Buat Kamu Apa Sih Yang Nggak

3 comments
Buat Kamu Apa Sih Yang Nggak
(Hari kedelapan #13HariNgeblogFF)

Baca cerita sebelumnya di sini
NB: Cerita ini terinspirasi dari sebuah foto dan ketika judul dilemparkan, cerita pun disesuaikan dengan judul dan foto, hehhee. Thanks to @adit-adit yang ngeracunin gue sama foto itu.
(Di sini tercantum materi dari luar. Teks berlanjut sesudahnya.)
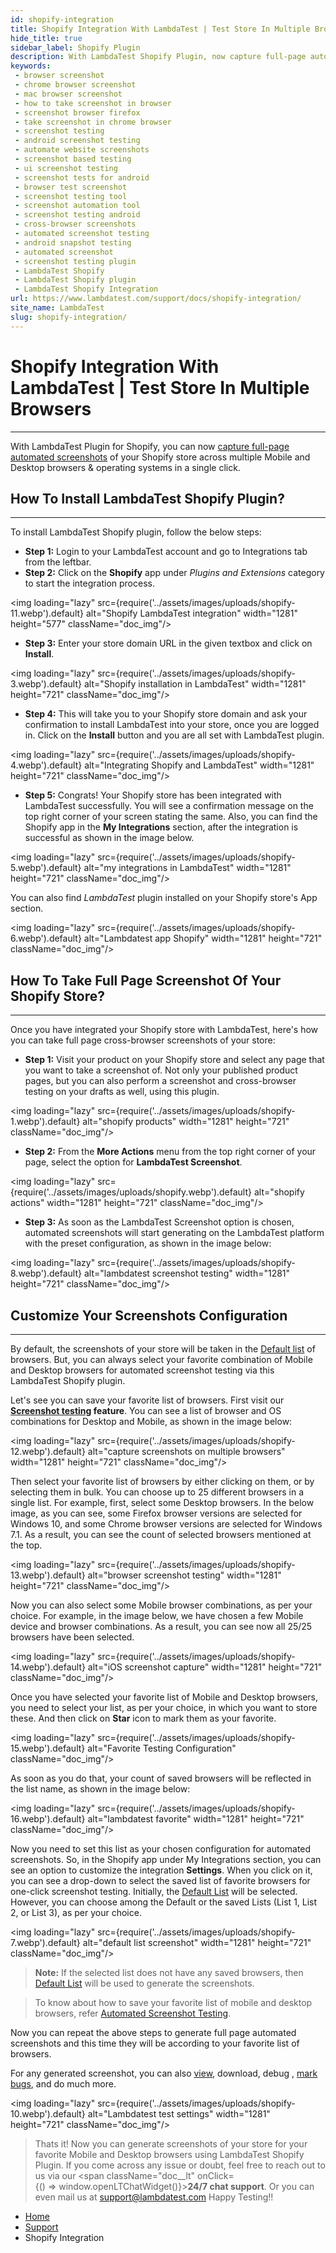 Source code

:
 ```yaml
---
id: shopify-integration
title: Shopify Integration With LambdaTest | Test Store In Multiple Browsers
hide_title: true
sidebar_label: Shopify Plugin
description: With LambdaTest Shopify Plugin, now capture full-page automated screenshots of your Shopify store across multiple browsers & operating systems in a single click
keywords:
 - browser screenshot
 - chrome browser screenshot
 - mac browser screenshot
 - how to take screenshot in browser
 - screenshot browser firefox
 - take screenshot in chrome browser
 - screenshot testing
 - android screenshot testing
 - automate website screenshots
 - screenshot based testing
 - ui screenshot testing
 - screenshot tests for android
 - browser test screenshot
 - screenshot testing tool
 - screenshot automation tool
 - screenshot testing android
 - cross-browser screenshots
 - automated screenshot testing
 - android snapshot testing
 - automated screenshot
 - screenshot testing plugin
 - LambdaTest Shopify
 - LambdaTest Shopify plugin
 - LambdaTest Shopify Integration
url: https://www.lambdatest.com/support/docs/shopify-integration/
site_name: LambdaTest
slug: shopify-integration/
---
```


<script type="application/ld+json"
      dangerouslySetInnerHTML={{ __html: JSON.stringify({
       "@context": "https://schema.org",
        "@type": "BreadcrumbList",
        "itemListElement": [{
          "@type": "ListItem",
          "position": 1,
          "name": "LambdaTest",
          "item": "https://www.lambdatest.com"
        },{
          "@type": "ListItem",
          "position": 2,
          "name": "Support",
          "item": "https://www.lambdatest.com/support/docs/"
        },{
          "@type": "ListItem",
          "position": 3,
          "name": "Shopify Integration",
          "item": "https://www.lambdatest.com/support/docs/shopify-integration/"
        }]
      })
    }}
></script>

# Shopify Integration With LambdaTest | Test Store In Multiple Browsers

* * *
With LambdaTest Plugin for Shopify, you can now [capture full-page automated screenshots](https://www.lambdatest.com/full-page-screen-capture) of your Shopify store across multiple Mobile and Desktop browsers & operating systems in a single click.
## How To Install LambdaTest Shopify Plugin?
* * *
To install LambdaTest Shopify plugin, follow the below steps:
- **Step 1:** Login to your LambdaTest account and go to Integrations tab from the leftbar.
- **Step 2:** Click on the **Shopify** app under _Plugins and Extensions_ category to start the integration process.

<img loading="lazy" src={require('../assets/images/uploads/shopify-11.webp').default} alt="Shopify LambdaTest integration" width="1281" height="577" className="doc_img"/>

- **Step 3:** Enter your store domain URL in the given textbox and click on **Install**.

<img loading="lazy" src={require('../assets/images/uploads/shopify-3.webp').default} alt="Shopify installation in LambdaTest" width="1281" height="721" className="doc_img"/>

- **Step 4:** This will take you to your Shopify store domain and ask your confirmation to install LambdaTest into your store, once you are logged in. Click on the **Install** button and you are all set with LambdaTest plugin.

<img loading="lazy" src={require('../assets/images/uploads/shopify-4.webp').default} alt="Integrating Shopify and LambdaTest" width="1281" height="721" className="doc_img"/>

- **Step 5:** Congrats! Your Shopify store has been integrated with LambdaTest successfully. You will see a confirmation message on the top right corner of your screen stating the same. Also, you can find the Shopify app in the **My Integrations** section, after the integration is successful as shown in the image below.

<img loading="lazy" src={require('../assets/images/uploads/shopify-5.webp').default} alt="my integrations in LambdaTest" width="1281" height="721" className="doc_img"/>

You can also find *LambdaTest* plugin installed on your Shopify store's App section.

<img loading="lazy" src={require('../assets/images/uploads/shopify-6.webp').default} alt="Lambdatest app Shopify" width="1281" height="721" className="doc_img"/>

## How To Take Full Page Screenshot Of Your Shopify Store?
* * *
Once you have integrated your Shopify store with LambdaTest, here's how you can take full page cross-browser screenshots of your store:

- **Step 1:** Visit your product on your Shopify store and select any page that you want to take a screenshot of. Not only your published product pages, but you can also perform a screenshot and cross-browser testing on your drafts as well, using this plugin.

<img loading="lazy" src={require('../assets/images/uploads/shopify-1.webp').default} alt="shopify products" width="1281" height="721" className="doc_img"/>

- **Step 2:** From the **More Actions** menu from the top right corner of your page, select the option for **LambdaTest Screenshot**.

<img loading="lazy" src={require('../assets/images/uploads/shopify.webp').default} alt="shopify actions" width="1281" height="721" className="doc_img"/>

- **Step 3:** As soon as the LambdaTest Screenshot option is chosen, automated screenshots will start generating on the LambdaTest platform with the preset configuration, as shown in the image below:

<img loading="lazy" src={require('../assets/images/uploads/shopify-8.webp').default} alt="lambdatest screenshot testing" width="1281" height="721" className="doc_img"/>

## Customize Your Screenshots Configuration
* * *
By default, the screenshots of your store will be taken in the [Default list](/docs/default-list-of-mobile-and-desktop-browsers-for-automated-screenshot-testing/) of browsers. But, you can always select your favorite combination of Mobile and Desktop browsers for automated screenshot testing via this LambdaTest Shopify plugin.

Let's see you can save your favorite list of browsers. First visit our **[Screenshot testing](https://www.lambdatest.com/support/docs/automated-screenshot-testing/) feature**. You can see a list of browser and OS combinations for Desktop and Mobile, as shown in the image below:

<img loading="lazy" src={require('../assets/images/uploads/shopify-12.webp').default} alt="capture screenshots on multiple browsers" width="1281" height="721" className="doc_img"/>

Then select your favorite list of browsers by either clicking on them, or by selecting them in bulk. You can choose up to 25 different browsers in a single list. For example, first, select some Desktop browsers. In the below image, as you can see, some Firefox browser versions are selected for Windows 10, and some Chrome browser versions are selected for Windows 7.1. As a result, you can see the count of selected browsers mentioned at the top.

<img loading="lazy" src={require('../assets/images/uploads/shopify-13.webp').default} alt="browser screenshot testing" width="1281" height="721" className="doc_img"/>

Now you can also select some Mobile browser combinations, as per your choice. For example, in the image below, we have chosen a few Mobile device and browser combinations. As a result, you can see now all 25/25 browsers have been selected.

<img loading="lazy" src={require('../assets/images/uploads/shopify-14.webp').default} alt="iOS screenshot capture" width="1281" height="721" className="doc_img"/>

Once you have selected your favorite list of Mobile and Desktop browsers, you need to select your list, as per your choice, in which you want to store these. And then click on **Star** icon to mark them as your favorite.

<img loading="lazy" src={require('../assets/images/uploads/shopify-15.webp').default} alt="Favorite Testing Configuration"  className="doc_img"/>

As soon as you do that, your count of saved browsers will be reflected in the list name, as shown in the image below:

<img loading="lazy" src={require('../assets/images/uploads/shopify-16.webp').default} alt="lambdatest favorite" width="1281" height="721" className="doc_img"/>

Now you need to set this list as your chosen configuration for automated screenshots. So, in the Shopify app under My Integrations section, you can see an option to customize the integration **Settings**. When you click on it, you can see a drop-down to select the saved list of favorite browsers for one-click screenshot testing. Initially, the [Default List](/docs/default-list-of-mobile-and-desktop-browsers-for-automated-screenshot-testing/) will be selected. However, you can choose among the Default or the saved Lists (List 1, List 2, or List 3), as per your choice.

<img loading="lazy" src={require('../assets/images/uploads/shopify-7.webp').default} alt="default list screenshot" width="1281" height="721" className="doc_img"/>

> **Note:** If the selected list does not have any saved browsers, then [Default List](/docs/default-list-of-mobile-and-desktop-browsers-for-automated-screenshot-testing/) will be used to generate the screenshots.

>To know about how to save your favorite list of mobile and desktop browsers, refer [Automated Screenshot Testing](/docs/automated-screenshot-testing/).

Now you can repeat the above steps to generate full page automated screenshots and this time they will be according to your favorite list of browsers.

For any generated screenshot, you can also [view](/docs/automated-screenshot-testing/), download, debug , [mark bugs](/docs/mark-as-bug-in-screenshot-testing/), and do much more.

<img loading="lazy" src={require('../assets/images/uploads/shopify-10.webp').default} alt="Lambdatest test settings" width="1281" height="721" className="doc_img"/>

> Thats it! Now you can generate screenshots of your store for your favorite Mobile and Desktop browsers using LambdaTest Shopify Plugin. If you come across any issue or doubt, feel free to reach out to us via our <span className="doc__lt" onClick={() => window.openLTChatWidget()}>**24/7 chat support**</span>. Or you can even mail us at [support@lambdatest.com](mailto:support@lambdatest.com) Happy Testing!!

<nav aria-label="breadcrumbs">
  <ul className="breadcrumbs">
    <li className="breadcrumbs__item">
      <a className="breadcrumbs__link" href="https://www.lambdatest.com">Home</a>
    </li>
    <li className="breadcrumbs__item">
      <a className="breadcrumbs__link" target="_ self" href="https://www.lambdatest.com/support/docs/">Support</a>
    </li>
    <li className="breadcrumbs__item breadcrumbs__item--active">
      <span className="breadcrumbs__link">Shopify Integration</span>
    </li>
  </ul>
</nav>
Aku paling suka memanjat pohon. Berkali-kali jatuh dari pohon membuat Papa akhirnya menebang satu-satunya pohon jambu yang ada di belakang rumah. Tidak mau mengalah, setiap sore, aku memanjat pohon jambu di belakang rumah Ale dengan membawa satu buku. Lalu aku akan membaca buku di rantingnya sampai matahari terbenam. Ketika Papa pulang kerja dan tidak menemukanku, beliau akan mencari ke rumah Ale. Di sanalah Ale berfungsi, melindungiku.
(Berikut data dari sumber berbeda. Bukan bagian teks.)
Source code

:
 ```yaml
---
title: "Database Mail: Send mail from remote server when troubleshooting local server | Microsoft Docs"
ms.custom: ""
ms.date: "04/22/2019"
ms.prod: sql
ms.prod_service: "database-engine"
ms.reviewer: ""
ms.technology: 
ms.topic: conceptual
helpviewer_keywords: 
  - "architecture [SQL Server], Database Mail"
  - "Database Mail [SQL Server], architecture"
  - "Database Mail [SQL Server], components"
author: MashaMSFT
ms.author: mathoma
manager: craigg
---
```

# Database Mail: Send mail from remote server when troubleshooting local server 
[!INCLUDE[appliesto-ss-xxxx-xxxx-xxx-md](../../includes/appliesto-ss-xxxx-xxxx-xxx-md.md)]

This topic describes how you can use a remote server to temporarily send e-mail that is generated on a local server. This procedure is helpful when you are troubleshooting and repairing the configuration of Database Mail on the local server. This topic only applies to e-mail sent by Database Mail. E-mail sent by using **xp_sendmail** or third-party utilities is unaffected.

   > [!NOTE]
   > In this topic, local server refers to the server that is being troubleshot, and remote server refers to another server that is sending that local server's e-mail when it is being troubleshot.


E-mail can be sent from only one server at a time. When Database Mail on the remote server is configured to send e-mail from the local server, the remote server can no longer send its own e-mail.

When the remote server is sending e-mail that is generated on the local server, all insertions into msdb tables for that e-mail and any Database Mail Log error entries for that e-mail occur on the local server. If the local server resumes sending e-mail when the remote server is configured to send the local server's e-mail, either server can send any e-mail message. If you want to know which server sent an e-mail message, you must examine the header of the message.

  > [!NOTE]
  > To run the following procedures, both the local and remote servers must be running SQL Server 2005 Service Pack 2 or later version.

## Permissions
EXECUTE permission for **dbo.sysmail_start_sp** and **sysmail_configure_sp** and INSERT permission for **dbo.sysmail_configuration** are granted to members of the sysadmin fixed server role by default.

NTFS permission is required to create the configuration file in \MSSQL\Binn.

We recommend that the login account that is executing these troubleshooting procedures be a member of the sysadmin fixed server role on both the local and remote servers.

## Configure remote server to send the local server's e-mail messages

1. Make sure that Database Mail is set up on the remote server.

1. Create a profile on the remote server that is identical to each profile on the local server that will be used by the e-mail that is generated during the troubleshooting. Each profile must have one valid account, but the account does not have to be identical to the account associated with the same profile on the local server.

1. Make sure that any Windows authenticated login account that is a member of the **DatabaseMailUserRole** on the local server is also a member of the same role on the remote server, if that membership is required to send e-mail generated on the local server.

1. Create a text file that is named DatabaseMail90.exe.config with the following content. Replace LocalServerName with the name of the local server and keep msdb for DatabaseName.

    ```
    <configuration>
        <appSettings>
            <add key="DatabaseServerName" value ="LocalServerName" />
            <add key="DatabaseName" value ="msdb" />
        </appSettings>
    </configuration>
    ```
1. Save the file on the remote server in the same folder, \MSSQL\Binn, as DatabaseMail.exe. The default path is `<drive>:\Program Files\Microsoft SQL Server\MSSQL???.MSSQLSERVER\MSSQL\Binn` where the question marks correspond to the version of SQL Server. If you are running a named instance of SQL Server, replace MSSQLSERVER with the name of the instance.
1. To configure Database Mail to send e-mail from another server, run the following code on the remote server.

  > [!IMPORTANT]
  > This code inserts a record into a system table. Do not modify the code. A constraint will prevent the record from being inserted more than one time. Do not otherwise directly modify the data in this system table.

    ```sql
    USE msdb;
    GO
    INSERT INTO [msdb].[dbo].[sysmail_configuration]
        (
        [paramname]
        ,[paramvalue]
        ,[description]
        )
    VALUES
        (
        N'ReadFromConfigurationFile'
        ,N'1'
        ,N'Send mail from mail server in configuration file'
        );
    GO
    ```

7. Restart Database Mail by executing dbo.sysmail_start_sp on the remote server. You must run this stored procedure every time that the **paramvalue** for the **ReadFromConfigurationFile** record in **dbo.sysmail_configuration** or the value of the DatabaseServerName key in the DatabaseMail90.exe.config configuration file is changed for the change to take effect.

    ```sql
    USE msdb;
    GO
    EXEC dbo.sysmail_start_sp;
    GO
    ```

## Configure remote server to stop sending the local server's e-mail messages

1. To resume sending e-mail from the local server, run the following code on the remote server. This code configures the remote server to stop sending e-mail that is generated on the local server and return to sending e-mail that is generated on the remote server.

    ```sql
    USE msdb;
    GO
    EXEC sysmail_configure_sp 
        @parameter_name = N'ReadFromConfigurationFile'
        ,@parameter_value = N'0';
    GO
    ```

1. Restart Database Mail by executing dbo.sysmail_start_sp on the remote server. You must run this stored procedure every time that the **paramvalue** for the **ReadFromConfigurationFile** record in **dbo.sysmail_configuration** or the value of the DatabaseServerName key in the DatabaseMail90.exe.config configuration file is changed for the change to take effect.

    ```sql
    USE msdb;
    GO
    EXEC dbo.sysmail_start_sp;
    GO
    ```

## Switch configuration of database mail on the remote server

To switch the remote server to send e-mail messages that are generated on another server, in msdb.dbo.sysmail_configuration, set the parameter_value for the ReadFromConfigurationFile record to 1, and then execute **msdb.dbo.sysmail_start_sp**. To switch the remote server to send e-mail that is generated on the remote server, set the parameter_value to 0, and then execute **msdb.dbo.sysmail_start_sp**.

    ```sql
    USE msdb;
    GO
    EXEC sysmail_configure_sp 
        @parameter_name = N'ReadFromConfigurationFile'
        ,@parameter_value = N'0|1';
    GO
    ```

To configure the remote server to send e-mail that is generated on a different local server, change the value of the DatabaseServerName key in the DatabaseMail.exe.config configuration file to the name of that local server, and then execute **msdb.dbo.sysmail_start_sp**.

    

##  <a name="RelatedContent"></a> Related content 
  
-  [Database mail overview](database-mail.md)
Ale bukan hanya melindungiku dari amarah Papa, tapi menjadi partner in crime-ku di segala hal. Maksudku, jika ada yang mengenal seluk beluk diirku luar dalam, Ale-lah orangnya. Dia juga yang melindungi semua kenakalanku dan menyimpan semua rahasiaku.
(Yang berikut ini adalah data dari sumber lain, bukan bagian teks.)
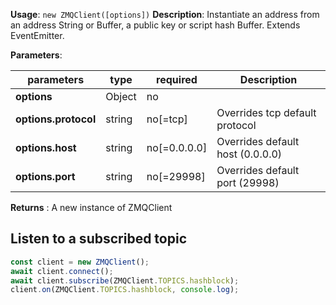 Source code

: **Usage**: `new ZMQClient([options])`
**Description**: Instantiate an address from an address String or Buffer, a public key or script hash Buffer.
Extends EventEmitter.

**Parameters**:

| parameters                                | type            | required           | Description                                                                                                                                                                    |
|-------------------------------------------|-----------------|--------------------| ------------------------------------------------------------------------------------------------------------------------------------------------------------------------------ |
| **options**                               | Object          | no                 |                                                                                                                                   |
| **options.protocol**                      | string          | no[=tcp]           | Overrides tcp default protocol                                                               |
| **options.host**                          | string          | no[=0.0.0.0]       | Overrides default host (0.0.0.0)                                                              |
| **options.port**                          | string          | no[=29998]         | Overrides default port (29998)                                                              |

**Returns** : A new instance of ZMQClient


## Listen to a subscribed topic

```js
const client = new ZMQClient();
await client.connect();
await client.subscribe(ZMQClient.TOPICS.hashblock);
client.on(ZMQClient.TOPICS.hashblock, console.log);
```

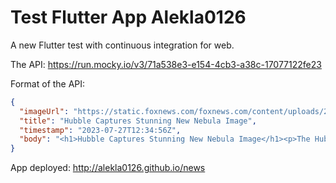 # Test Flutter App Alekla0126

A new Flutter test with continuous integration for web.

The API: https://run.mocky.io/v3/71a538e3-e154-4cb3-a38c-17077122fe23

Format of the API: 


```json
{   
  "imageUrl": "https://static.foxnews.com/foxnews.com/content/uploads/2023/02/Tarantula.jpg",
  "title": "Hubble Captures Stunning New Nebula Image",
  "timestamp": "2023-07-27T12:34:56Z",
  "body": "<h1>Hubble Captures Stunning New Nebula Image</h1><p>The Hubble Space Telescope has..."
}
```

App deployed: http://alekla0126.github.io/news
Kedekatan itu terus berlanjut. Bahkan sempat menimbulkan gosip aku pacaran dengan Ale saat kelas dua SMA. Aku hanya tertawa sedangkan Ale cengengesan. Minggu beriukutnya, aku berpacaran dengan anak kuliahan yang ngekos dekat rumah sementara Ale sibuk ngecengin anak cheers.
Ketika kuliah dan bekerja, Ale selalu ada di hidupku. Ketika mobilku mogok, alih-alih menelepon bengkel, aku malah menelepon Ale. Ketika kencanku berlangsung bencana, aku menelepon Ale yang berpura-pura menjadi kekasihku. Ketika pembalutku habis tengah malam dan tidak bisa keluar apartemen, Ale akan bela-belain datang dari Depok sana dengan seplastik besar pembalut.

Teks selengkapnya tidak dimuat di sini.